There weren’t many clouds, but with a longer lens than I normally use (120mm equivalent instead of an ultra wide-angle), I managed to place this boat in the frame against a background of clouds and the causeway bridge. The colors on the water are nice and I was happy with the result.
As we left, I saw what looked like a sunken boat out of the corner of my eye to the south of where we’d been photographing. Since the good light was fading, and everyone else was ready to leave for Viera, I didn’t get a chance to check it out at the time.
For some reason, sunken / abandoned boats really appeal to me as photographic subjects. Maybe it’s because I spent time in the Navy.

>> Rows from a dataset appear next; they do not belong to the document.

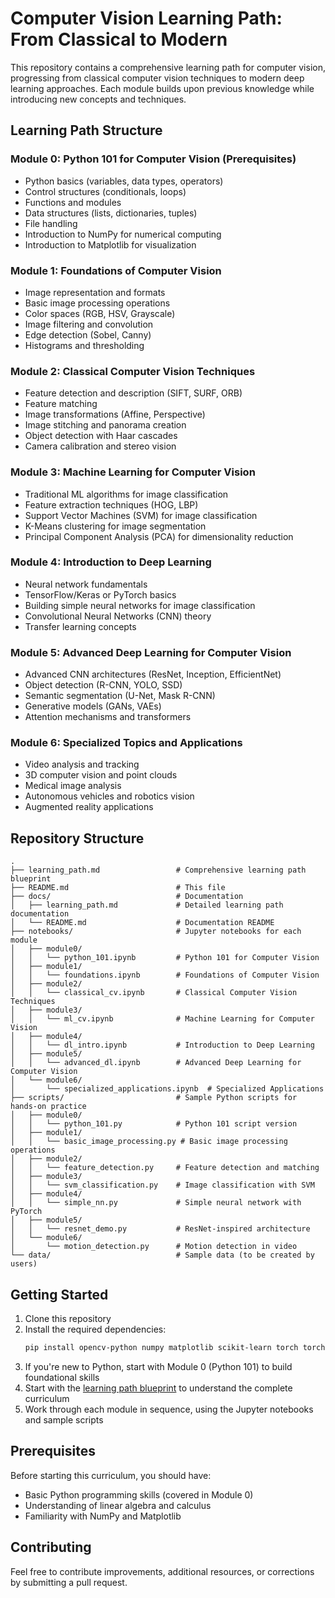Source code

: # Computer Vision Learning Path: From Classical to Modern

This repository contains a comprehensive learning path for computer vision, progressing from classical computer vision techniques to modern deep learning approaches. Each module builds upon previous knowledge while introducing new concepts and techniques.

## Learning Path Structure

### Module 0: Python 101 for Computer Vision (Prerequisites)
- Python basics (variables, data types, operators)
- Control structures (conditionals, loops)
- Functions and modules
- Data structures (lists, dictionaries, tuples)
- File handling
- Introduction to NumPy for numerical computing
- Introduction to Matplotlib for visualization

### Module 1: Foundations of Computer Vision
- Image representation and formats
- Basic image processing operations
- Color spaces (RGB, HSV, Grayscale)
- Image filtering and convolution
- Edge detection (Sobel, Canny)
- Histograms and thresholding

### Module 2: Classical Computer Vision Techniques
- Feature detection and description (SIFT, SURF, ORB)
- Feature matching
- Image transformations (Affine, Perspective)
- Image stitching and panorama creation
- Object detection with Haar cascades
- Camera calibration and stereo vision

### Module 3: Machine Learning for Computer Vision
- Traditional ML algorithms for image classification
- Feature extraction techniques (HOG, LBP)
- Support Vector Machines (SVM) for image classification
- K-Means clustering for image segmentation
- Principal Component Analysis (PCA) for dimensionality reduction

### Module 4: Introduction to Deep Learning
- Neural network fundamentals
- TensorFlow/Keras or PyTorch basics
- Building simple neural networks for image classification
- Convolutional Neural Networks (CNN) theory
- Transfer learning concepts

### Module 5: Advanced Deep Learning for Computer Vision
- Advanced CNN architectures (ResNet, Inception, EfficientNet)
- Object detection (R-CNN, YOLO, SSD)
- Semantic segmentation (U-Net, Mask R-CNN)
- Generative models (GANs, VAEs)
- Attention mechanisms and transformers

### Module 6: Specialized Topics and Applications
- Video analysis and tracking
- 3D computer vision and point clouds
- Medical image analysis
- Autonomous vehicles and robotics vision
- Augmented reality applications

## Repository Structure

```
.
├── learning_path.md                 # Comprehensive learning path blueprint
├── README.md                        # This file
├── docs/                            # Documentation
│   ├── learning_path.md             # Detailed learning path documentation
│   └── README.md                    # Documentation README
├── notebooks/                       # Jupyter notebooks for each module
│   ├── module0/
│   │   └── python_101.ipynb         # Python 101 for Computer Vision
│   ├── module1/
│   │   └── foundations.ipynb        # Foundations of Computer Vision
│   ├── module2/
│   │   └── classical_cv.ipynb       # Classical Computer Vision Techniques
│   ├── module3/
│   │   └── ml_cv.ipynb              # Machine Learning for Computer Vision
│   ├── module4/
│   │   └── dl_intro.ipynb           # Introduction to Deep Learning
│   ├── module5/
│   │   └── advanced_dl.ipynb        # Advanced Deep Learning for Computer Vision
│   └── module6/
│       └── specialized_applications.ipynb  # Specialized Applications
├── scripts/                         # Sample Python scripts for hands-on practice
│   ├── module0/
│   │   └── python_101.py            # Python 101 script version
│   ├── module1/
│   │   └── basic_image_processing.py # Basic image processing operations
│   ├── module2/
│   │   └── feature_detection.py     # Feature detection and matching
│   ├── module3/
│   │   └── svm_classification.py    # Image classification with SVM
│   ├── module4/
│   │   └── simple_nn.py             # Simple neural network with PyTorch
│   ├── module5/
│   │   └── resnet_demo.py           # ResNet-inspired architecture
│   └── module6/
│       └── motion_detection.py      # Motion detection in video
└── data/                            # Sample data (to be created by users)
```

## Getting Started

1. Clone this repository
2. Install the required dependencies:
   ```bash
   pip install opencv-python numpy matplotlib scikit-learn torch torchvision scikit-image
   ```
3. If you're new to Python, start with Module 0 (Python 101) to build foundational skills
4. Start with the [learning path blueprint](learning_path.md) to understand the complete curriculum
5. Work through each module in sequence, using the Jupyter notebooks and sample scripts

## Prerequisites

Before starting this curriculum, you should have:
- Basic Python programming skills (covered in Module 0)
- Understanding of linear algebra and calculus
- Familiarity with NumPy and Matplotlib

## Contributing

Feel free to contribute improvements, additional resources, or corrections by submitting a pull request.
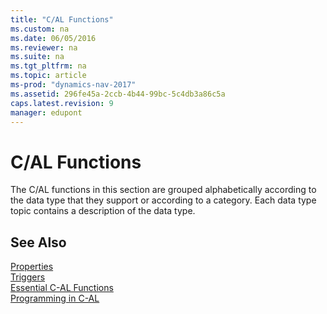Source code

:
 ```yaml
---
title: "C/AL Functions"
ms.custom: na
ms.date: 06/05/2016
ms.reviewer: na
ms.suite: na
ms.tgt_pltfrm: na
ms.topic: article
ms-prod: "dynamics-nav-2017"
ms.assetid: 296fe45a-2ccb-4b44-99bc-5c4db3a86c5a
caps.latest.revision: 9
manager: edupont
---
```

# C/AL Functions
The C/AL functions in this section are grouped alphabetically according to the data type that they support or according to a category. Each data type topic contains a description of the data type.  
  
## See Also  
 [Properties](Properties.md)   
 [Triggers](Triggers.md)   
 [Essential C-AL Functions](Essential-C-AL-Functions.md)   
 [Programming in C-AL](Programming-in-C-AL.md)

They seem sad and make me wonder what happened and why. This one nagged at me, and I really wanted to explore it so I decided to drive back over on Wednesday to see what I’d missed. Many times the boat gets salvaged – so if you don’t photograph it when you find it, you may not get a second chance.
Luckily the boat was still right where I’d seen it. I found a spot where I could use the sailboat mast reflections to outline the sunken hull and place it between the blue and orange colors mirrored on the water. I like the first photo, but I think this second one is stronger.

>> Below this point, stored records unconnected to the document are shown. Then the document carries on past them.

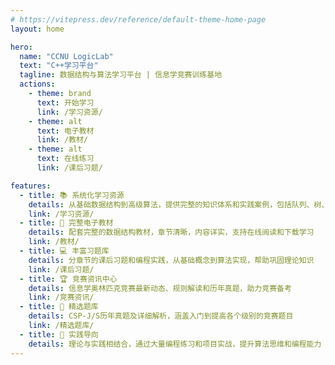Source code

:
 ```yaml
---
# https://vitepress.dev/reference/default-theme-home-page
layout: home

hero:
  name: "CCNU LogicLab"
  text: "C++学习平台"
  tagline: 数据结构与算法学习平台 | 信息学竞赛训练基地
  actions:
    - theme: brand
      text: 开始学习
      link: /学习资源/
    - theme: alt
      text: 电子教材
      link: /教材/
    - theme: alt
      text: 在线练习
      link: /课后习题/

features:
  - title: 📚 系统化学习资源
    details: 从基础数据结构到高级算法，提供完整的知识体系和实践案例，包括队列、树、图等核心主题的深度讲解
    link: /学习资源/
  - title: 📖 完整电子教材
    details: 配套完整的数据结构教材，章节清晰，内容详实，支持在线阅读和下载学习
    link: /教材/
  - title: 💻 丰富习题库
    details: 分章节的课后习题和编程实践，从基础概念到算法实现，帮助巩固理论知识
    link: /课后习题/
  - title: 🏆 竞赛资讯中心
    details: 信息学奥林匹克竞赛最新动态、规则解读和历年真题，助力竞赛备考
    link: /竞赛资讯/
  - title: 📝 精选题库
    details: CSP-J/S历年真题及详细解析，涵盖入门到提高各个级别的竞赛题目
    link: /精选题库/
  - title: 🚀 实践导向
    details: 理论与实践相结合，通过大量编程练习和项目实战，提升算法思维和编程能力
---
```


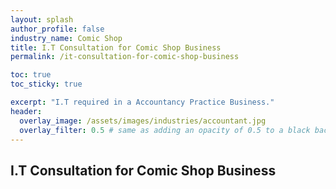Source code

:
 ```yaml
---
layout: splash 
author_profile: false 
industry_name: Comic Shop
title: I.T Consultation for Comic Shop Business
permalink: /it-consultation-for-comic-shop-business

toc: true
toc_sticky: true

excerpt: "I.T required in a Accountancy Practice Business."
header:
  overlay_image: /assets/images/industries/accountant.jpg
  overlay_filter: 0.5 # same as adding an opacity of 0.5 to a black background
---
```


## I.T Consultation for Comic Shop Business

If we’d taken the time to explore this on our first visit, would I have gotten as strong a photo? Did I get a better photo on my second trip because I was by myself? Is photography essentially a solo activity?
Cue the standard photography answer: “It depends.” I believe you need to be “in the zone” to make great photos. Distractions and / or fellow photographers can hinder concentration – or they can point you in the right direction. When you’re with a group you also have to compromise and go along – you can’t do everything you want and force everyone else to do it too. If you’re mainly a landscape photographer, going photographing with someone really into bird photography may not help your landscape images. Or it might – birds hang out in some beautiful places.

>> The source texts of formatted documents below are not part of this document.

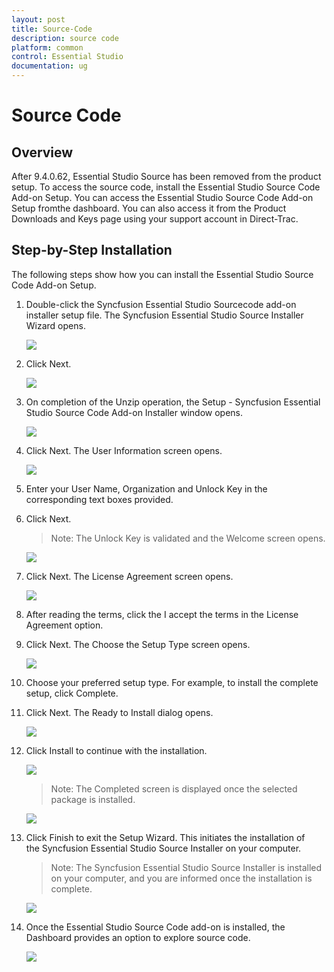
 ```yaml
---
layout: post
title: Source-Code
description: source code 
platform: common
control: Essential Studio
documentation: ug
---
```


# Source Code 


## Overview

After 9.4.0.62, Essential Studio Source has been removed from the product setup. To access the source code, install the Essential Studio Source Code Add-on Setup. You can access the Essential Studio Source Code Add-on Setup fromthe dashboard. You can also access it from the Product Downloads and Keys page using your support account in Direct-Trac.

## Step-by-Step Installation

The following steps show how you can install the Essential Studio Source Code Add-on Setup.

1. Double-click the Syncfusion Essential Studio Sourcecode add-on installer setup file. The Syncfusion Essential Studio Source Installer Wizard opens.
   
   ![](Step-by-Step-Installation_images/Step-by-Step-Installation_img1.png)





2. Click Next.
   
   ![](Step-by-Step-Installation_images/Step-by-Step-Installation_img2.png)





3. On completion of the Unzip operation, the Setup - Syncfusion Essential Studio Source Code Add-on Installer window opens.

   ![](Step-by-Step-Installation_images/Step-by-Step-Installation_img3.png)





4. Click Next. The User Information screen opens.

   ![](Step-by-Step-Installation_images/Step-by-Step-Installation_img4.png)





5. Enter your User Name, Organization and Unlock Key in the corresponding text boxes provided.

6. Click Next.

   > Note: The Unlock Key is validated and the Welcome screen opens.

   ![](Step-by-Step-Installation_images/Step-by-Step-Installation_img6.png)





7. Click Next. The License Agreement screen opens.

   ![](Step-by-Step-Installation_images/Step-by-Step-Installation_img7.png)





8. After reading the terms, click the I accept the terms in the License Agreement option.
9. Click Next. The Choose the Setup Type screen opens.

   ![](Step-by-Step-Installation_images/Step-by-Step-Installation_img8.png)





10. Choose your preferred setup type. For example, to install the complete setup, click Complete.
11. Click Next. The Ready to Install dialog opens.

    ![](Step-by-Step-Installation_images/Step-by-Step-Installation_img9.png)





12. Click Install to continue with the installation.

    ![](Step-by-Step-Installation_images/Step-by-Step-Installation_img10.png)



    > Note: The Completed screen is displayed once the selected package is installed.

    ![](Step-by-Step-Installation_images/Step-by-Step-Installation_img12.png)





13. Click Finish to exit the Setup Wizard. This initiates the installation of the Syncfusion Essential Studio Source Installer on your computer.

    > Note: The Syncfusion Essential Studio Source Installer is installed on your computer, and you are informed once the installation is complete.

    ![](Step-by-Step-Installation_images/Step-by-Step-Installation_img14.png)





14. Once the Essential Studio Source Code add-on is installed, the Dashboard provides an option to explore source code.

    ![](Step-by-Step-Installation_images/Step-by-Step-Installation_img15.png)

If you go with people more experienced / knowledgable than you are, you may learn a bit and make better images as a result. Or you may find out about new places that they know but you don’t. Or you might even open your eyes to a different way of seeing something. If you’ve ever been out photographing with a group, you know there will be many similar images. But there will also be some that look completely different even though two photographers stand right next to each other.
I looked through my 20 most interesting images (according to Flickr, anyway). 10 were when I was by myself and 10 when I was with other photographers. Conclusive numerical evidence, eh?
So to answer the question in the title of this post: Is photography a solo or a group activity? Yes. You’ll be a better photographer if you go photographing both by yourself and in groups. Mix it up and take advantage of both ways to enjoy and improve your photography.
By the way, we did make it to Viera Wetlands. We saw many of the usual animals in the main area including Hawks, Ospreys, Great Blue Herons, Little Blue Herons, Green Herons, Snowy and Great Egrets, Grebes, Black Bellied Whistling Ducks, Alligators, Turtles, etc. We saw a few more species in the Click Ponds: White Pelicans, Sandpipers, Roseate Spoonbills, and Woodstorks. A nice visit.
Thanks for stopping by and reading my blog. Now – go make some photos – alone and in a group!